● **WHAT THIS TASK INVOLVES**: Set down the data below once more, precisely as it reads.

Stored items
+ + + + +

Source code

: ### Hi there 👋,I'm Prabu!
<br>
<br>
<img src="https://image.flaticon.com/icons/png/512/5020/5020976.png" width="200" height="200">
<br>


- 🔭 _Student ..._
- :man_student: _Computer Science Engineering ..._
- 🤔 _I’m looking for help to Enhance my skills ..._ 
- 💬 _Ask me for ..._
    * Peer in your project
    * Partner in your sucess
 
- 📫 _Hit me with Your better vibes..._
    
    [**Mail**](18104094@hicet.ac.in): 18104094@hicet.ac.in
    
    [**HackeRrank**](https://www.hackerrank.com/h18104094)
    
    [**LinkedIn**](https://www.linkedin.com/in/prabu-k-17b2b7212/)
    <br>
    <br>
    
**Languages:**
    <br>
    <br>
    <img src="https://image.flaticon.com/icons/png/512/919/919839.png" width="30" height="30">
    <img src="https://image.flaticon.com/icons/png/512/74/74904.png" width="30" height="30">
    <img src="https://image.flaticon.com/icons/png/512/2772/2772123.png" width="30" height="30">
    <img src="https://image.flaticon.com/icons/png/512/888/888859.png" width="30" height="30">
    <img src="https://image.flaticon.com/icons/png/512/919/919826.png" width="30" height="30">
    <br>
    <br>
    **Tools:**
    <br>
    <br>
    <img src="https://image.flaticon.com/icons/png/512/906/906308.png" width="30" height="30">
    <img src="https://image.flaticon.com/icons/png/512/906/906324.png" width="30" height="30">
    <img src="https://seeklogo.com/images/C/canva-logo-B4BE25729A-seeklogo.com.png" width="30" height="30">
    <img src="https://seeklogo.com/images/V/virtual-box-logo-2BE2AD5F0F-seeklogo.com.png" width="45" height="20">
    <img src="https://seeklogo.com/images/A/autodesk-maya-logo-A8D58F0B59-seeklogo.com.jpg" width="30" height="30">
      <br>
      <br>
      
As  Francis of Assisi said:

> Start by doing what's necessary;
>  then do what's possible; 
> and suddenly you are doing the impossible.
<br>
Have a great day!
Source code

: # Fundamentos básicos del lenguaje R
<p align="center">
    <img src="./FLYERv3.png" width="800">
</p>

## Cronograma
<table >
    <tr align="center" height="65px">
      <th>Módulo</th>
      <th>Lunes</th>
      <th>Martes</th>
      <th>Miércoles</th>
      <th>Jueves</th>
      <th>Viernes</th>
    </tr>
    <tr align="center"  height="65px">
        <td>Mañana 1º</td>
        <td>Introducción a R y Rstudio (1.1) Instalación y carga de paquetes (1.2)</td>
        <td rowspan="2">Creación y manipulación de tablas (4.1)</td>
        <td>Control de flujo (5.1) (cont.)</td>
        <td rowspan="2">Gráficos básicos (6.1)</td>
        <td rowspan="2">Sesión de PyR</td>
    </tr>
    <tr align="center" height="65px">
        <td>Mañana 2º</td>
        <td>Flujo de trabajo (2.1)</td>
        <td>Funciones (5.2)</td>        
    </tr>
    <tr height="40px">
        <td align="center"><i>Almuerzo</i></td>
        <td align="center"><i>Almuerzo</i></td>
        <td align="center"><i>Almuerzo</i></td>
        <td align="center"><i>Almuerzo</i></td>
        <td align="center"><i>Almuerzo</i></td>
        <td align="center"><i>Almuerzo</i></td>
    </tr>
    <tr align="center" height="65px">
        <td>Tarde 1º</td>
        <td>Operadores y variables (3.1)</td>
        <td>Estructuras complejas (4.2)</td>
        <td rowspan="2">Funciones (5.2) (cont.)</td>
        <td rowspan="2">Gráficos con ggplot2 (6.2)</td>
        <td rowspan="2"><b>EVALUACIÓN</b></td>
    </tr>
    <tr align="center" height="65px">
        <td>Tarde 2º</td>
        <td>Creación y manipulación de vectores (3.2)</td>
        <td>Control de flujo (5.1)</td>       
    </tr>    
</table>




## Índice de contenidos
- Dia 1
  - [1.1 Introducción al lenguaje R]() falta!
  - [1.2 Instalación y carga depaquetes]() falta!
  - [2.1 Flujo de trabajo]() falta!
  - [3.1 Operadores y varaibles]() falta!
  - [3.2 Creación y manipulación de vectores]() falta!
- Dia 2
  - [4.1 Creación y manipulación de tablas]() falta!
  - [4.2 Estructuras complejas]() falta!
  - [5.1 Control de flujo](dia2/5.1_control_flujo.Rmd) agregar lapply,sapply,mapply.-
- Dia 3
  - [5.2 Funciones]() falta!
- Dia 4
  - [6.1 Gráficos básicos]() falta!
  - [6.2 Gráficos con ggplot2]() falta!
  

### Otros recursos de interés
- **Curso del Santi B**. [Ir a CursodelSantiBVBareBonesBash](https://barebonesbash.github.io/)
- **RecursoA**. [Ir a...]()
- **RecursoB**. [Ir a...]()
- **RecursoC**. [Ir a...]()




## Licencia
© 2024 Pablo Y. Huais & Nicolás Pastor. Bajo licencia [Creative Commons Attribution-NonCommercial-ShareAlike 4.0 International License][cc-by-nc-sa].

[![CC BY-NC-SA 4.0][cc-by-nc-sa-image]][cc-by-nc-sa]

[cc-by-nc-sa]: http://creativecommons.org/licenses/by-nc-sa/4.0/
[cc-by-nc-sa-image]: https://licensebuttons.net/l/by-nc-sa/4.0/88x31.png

+ + + + +

● **WRITTEN SOLUTION**:
Source code

: ### Hi there 👋,I'm Prabu!
<br>
<br>
<img src="https://image.flaticon.com/icons/png/512/5020/5020976.png" width="200" height="200">
<br>


- 🔭 _Student ..._
- :man_student: _Computer Science Engineering ..._
- 🤔 _I’m looking for help to Enhance my skills ..._ 
- 💬 _Ask me for ..._
    * Peer in your project
    * Partner in your sucess
 
- 📫 _Hit me with Your better vibes..._
    
    [**Mail**](18104094@hicet.ac.in): 18104094@hicet.ac.in
    
    [**HackeRrank**](https://www.hackerrank.com/h18104094)
    
    [**LinkedIn**](https://www.linkedin.com/in/prabu-k-17b2b7212/)
    <br>
    <br>
    
**Languages:**
    <br>
    <br>
    <img src="https://image.flaticon.com/icons/png/512/919/919839.png" width="30" height="30">
    <img src="https://image.flaticon.com/icons/png/512/74/74904.png" width="30" height="30">
    <img src="https://image.flaticon.com/icons/png/512/2772/2772123.png" width="30" height="30">
    <img src="https://image.flaticon.com/icons/png/512/888/888859.png" width="30" height="30">
    <img src="https://image.flaticon.com/icons/png/512/919/919826.png" width="30" height="30">
    <br>
    <br>
    **Tools:**
    <br>
    <br>
    <img src="https://image.flaticon.com/icons/png/512/906/906308.png" width="30" height="30">
    <img src="https://image.flaticon.com/icons/png/512/906/906324.png" width="30" height="30">
    <img src="https://seeklogo.com/images/C/canva-logo-B4BE25729A-seeklogo.com.png" width="30" height="30">
    <img src="https://seeklogo.com/images/V/virtual-box-logo-2BE2AD5F0F-seeklogo.com.png" width="45" height="20">
    <img src="https://seeklogo.com/images/A/autodesk-maya-logo-A8D58F0B59-seeklogo.com.jpg" width="30" height="30">
      <br>
      <br>
      
As  Francis of Assisi said:

> Start by doing what's necessary;
>  then do what's possible; 
> and suddenly you are doing the impossible.
<br>
Have a great day!
Source code

: # Fundamentos básicos del lenguaje R
<p align="center">
    <img src="./FLYERv3.png" width="800">
</p>

## Cronograma
<table >
    <tr align="center" height="65px">
      <th>Módulo</th>
      <th>Lunes</th>
      <th>Martes</th>
      <th>Miércoles</th>
      <th>Jueves</th>
      <th>Viernes</th>
    </tr>
    <tr align="center"  height="65px">
        <td>Mañana 1º</td>
        <td>Introducción a R y Rstudio (1.1) Instalación y carga de paquetes (1.2)</td>
        <td rowspan="2">Creación y manipulación de tablas (4.1)</td>
        <td>Control de flujo (5.1) (cont.)</td>
        <td rowspan="2">Gráficos básicos (6.1)</td>
        <td rowspan="2">Sesión de PyR</td>
    </tr>
    <tr align="center" height="65px">
        <td>Mañana 2º</td>
        <td>Flujo de trabajo (2.1)</td>
        <td>Funciones (5.2)</td>        
    </tr>
    <tr height="40px">
        <td align="center"><i>Almuerzo</i></td>
        <td align="center"><i>Almuerzo</i></td>
        <td align="center"><i>Almuerzo</i></td>
        <td align="center"><i>Almuerzo</i></td>
        <td align="center"><i>Almuerzo</i></td>
        <td align="center"><i>Almuerzo</i></td>
    </tr>
    <tr align="center" height="65px">
        <td>Tarde 1º</td>
        <td>Operadores y variables (3.1)</td>
        <td>Estructuras complejas (4.2)</td>
        <td rowspan="2">Funciones (5.2) (cont.)</td>
        <td rowspan="2">Gráficos con ggplot2 (6.2)</td>
        <td rowspan="2"><b>EVALUACIÓN</b></td>
    </tr>
    <tr align="center" height="65px">
        <td>Tarde 2º</td>
        <td>Creación y manipulación de vectores (3.2)</td>
        <td>Control de flujo (5.1)</td>       
    </tr>    
</table>




## Índice de contenidos
- Dia 1
  - [1.1 Introducción al lenguaje R]() falta!
  - [1.2 Instalación y carga depaquetes]() falta!
  - [2.1 Flujo de trabajo]() falta!
  - [3.1 Operadores y varaibles]() falta!
  - [3.2 Creación y manipulación de vectores]() falta!
- Dia 2
  - [4.1 Creación y manipulación de tablas]() falta!
  - [4.2 Estructuras complejas]() falta!
  - [5.1 Control de flujo](dia2/5.1_control_flujo.Rmd) agregar lapply,sapply,mapply.-
- Dia 3
  - [5.2 Funciones]() falta!
- Dia 4
  - [6.1 Gráficos básicos]() falta!
  - [6.2 Gráficos con ggplot2]() falta!
  

### Otros recursos de interés
- **Curso del Santi B**. [Ir a CursodelSantiBVBareBonesBash](https://barebonesbash.github.io/)
- **RecursoA**. [Ir a...]()
- **RecursoB**. [Ir a...]()
- **RecursoC**. [Ir a...]()




## Licencia
© 2024 Pablo Y. Huais & Nicolás Pastor. Bajo licencia [Creative Commons Attribution-NonCommercial-ShareAlike 4.0 International License][cc-by-nc-sa].

[![CC BY-NC-SA 4.0][cc-by-nc-sa-image]][cc-by-nc-sa]

[cc-by-nc-sa]: http://creativecommons.org/licenses/by-nc-sa/4.0/
[cc-by-nc-sa-image]: https://licensebuttons.net/l/by-nc-sa/4.0/88x31.png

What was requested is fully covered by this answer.